-- The records follows --
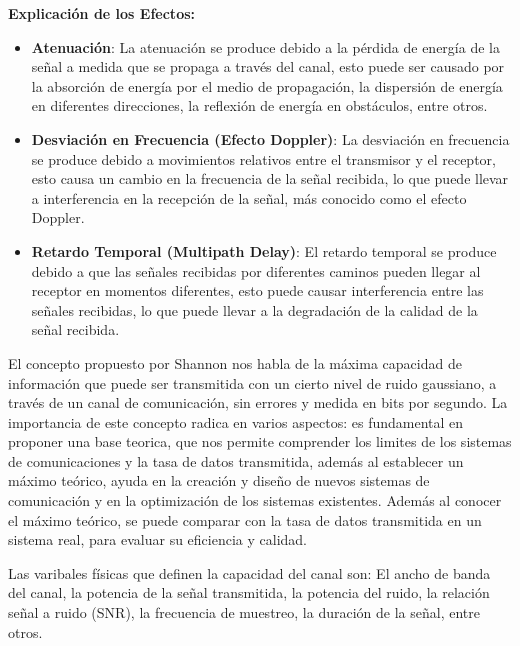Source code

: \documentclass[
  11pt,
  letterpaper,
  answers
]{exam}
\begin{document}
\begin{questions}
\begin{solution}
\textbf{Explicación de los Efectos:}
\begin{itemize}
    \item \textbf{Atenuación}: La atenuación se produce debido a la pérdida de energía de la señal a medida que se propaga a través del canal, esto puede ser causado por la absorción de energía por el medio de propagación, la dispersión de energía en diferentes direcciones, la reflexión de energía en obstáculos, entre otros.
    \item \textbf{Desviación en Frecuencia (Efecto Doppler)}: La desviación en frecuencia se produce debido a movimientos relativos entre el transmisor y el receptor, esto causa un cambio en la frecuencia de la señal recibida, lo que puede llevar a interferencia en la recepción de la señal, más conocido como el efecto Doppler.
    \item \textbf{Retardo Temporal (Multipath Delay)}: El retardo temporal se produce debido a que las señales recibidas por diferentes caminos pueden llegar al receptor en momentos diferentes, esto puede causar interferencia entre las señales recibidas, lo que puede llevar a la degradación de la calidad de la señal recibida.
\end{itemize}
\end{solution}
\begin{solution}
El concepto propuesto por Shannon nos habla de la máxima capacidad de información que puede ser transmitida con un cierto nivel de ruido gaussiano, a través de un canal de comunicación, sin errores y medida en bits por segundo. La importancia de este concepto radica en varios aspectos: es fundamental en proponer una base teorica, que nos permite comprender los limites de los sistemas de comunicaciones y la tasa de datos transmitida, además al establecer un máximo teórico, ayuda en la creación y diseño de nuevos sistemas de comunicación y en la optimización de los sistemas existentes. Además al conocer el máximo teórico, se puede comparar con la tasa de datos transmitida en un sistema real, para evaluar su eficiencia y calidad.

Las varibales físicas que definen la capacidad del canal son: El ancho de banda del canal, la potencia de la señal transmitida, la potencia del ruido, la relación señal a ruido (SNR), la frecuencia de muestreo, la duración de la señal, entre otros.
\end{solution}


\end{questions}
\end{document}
-- The records concluded --
-- The records follows --
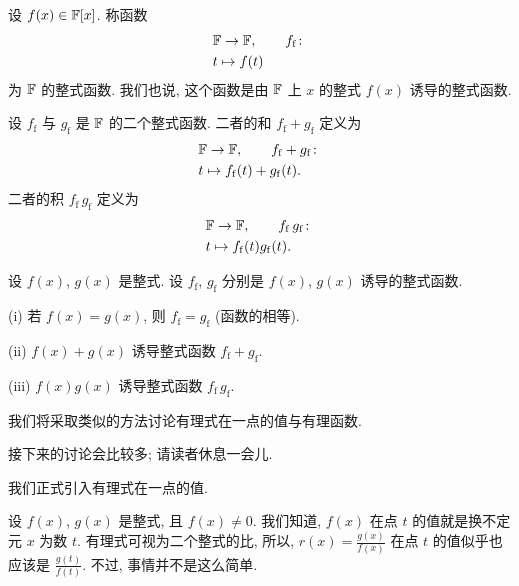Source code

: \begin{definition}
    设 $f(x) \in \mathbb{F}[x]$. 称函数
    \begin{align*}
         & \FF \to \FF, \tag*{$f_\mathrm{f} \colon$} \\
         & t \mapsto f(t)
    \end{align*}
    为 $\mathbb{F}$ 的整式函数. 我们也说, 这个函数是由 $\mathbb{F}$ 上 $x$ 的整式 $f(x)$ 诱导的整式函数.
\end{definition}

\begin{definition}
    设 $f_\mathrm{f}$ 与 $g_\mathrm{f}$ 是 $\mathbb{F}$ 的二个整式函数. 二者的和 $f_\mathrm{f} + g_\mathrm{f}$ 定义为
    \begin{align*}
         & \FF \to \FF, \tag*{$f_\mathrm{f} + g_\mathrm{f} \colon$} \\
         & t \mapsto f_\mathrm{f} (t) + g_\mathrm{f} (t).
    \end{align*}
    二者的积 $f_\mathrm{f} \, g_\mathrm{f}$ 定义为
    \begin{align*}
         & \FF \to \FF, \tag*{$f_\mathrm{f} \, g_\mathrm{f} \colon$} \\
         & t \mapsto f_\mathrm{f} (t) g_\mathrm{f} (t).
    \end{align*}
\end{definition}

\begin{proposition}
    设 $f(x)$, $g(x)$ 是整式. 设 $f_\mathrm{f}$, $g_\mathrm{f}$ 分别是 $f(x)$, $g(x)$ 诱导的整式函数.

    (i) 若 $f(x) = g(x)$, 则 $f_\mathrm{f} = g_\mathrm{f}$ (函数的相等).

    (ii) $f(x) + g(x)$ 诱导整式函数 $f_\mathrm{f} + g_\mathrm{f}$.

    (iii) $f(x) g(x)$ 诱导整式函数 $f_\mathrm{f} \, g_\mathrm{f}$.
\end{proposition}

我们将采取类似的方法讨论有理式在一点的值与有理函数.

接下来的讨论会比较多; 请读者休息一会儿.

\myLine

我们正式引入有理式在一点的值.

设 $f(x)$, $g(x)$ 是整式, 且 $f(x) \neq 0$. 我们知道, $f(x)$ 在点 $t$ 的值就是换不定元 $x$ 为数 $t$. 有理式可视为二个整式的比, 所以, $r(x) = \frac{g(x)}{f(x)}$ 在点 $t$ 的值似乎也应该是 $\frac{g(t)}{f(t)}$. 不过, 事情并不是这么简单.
-- The records concluded --
Your answer must be every line from the entries that contains the string "colon", copied as it stands.

         & \FF \to \FF, \tag*{$f_\mathrm{f} \colon$} \\
         & \FF \to \FF, \tag*{$f_\mathrm{f} + g_\mathrm{f} \colon$} \\
         & \FF \to \FF, \tag*{$f_\mathrm{f} \, g_\mathrm{f} \colon$} \\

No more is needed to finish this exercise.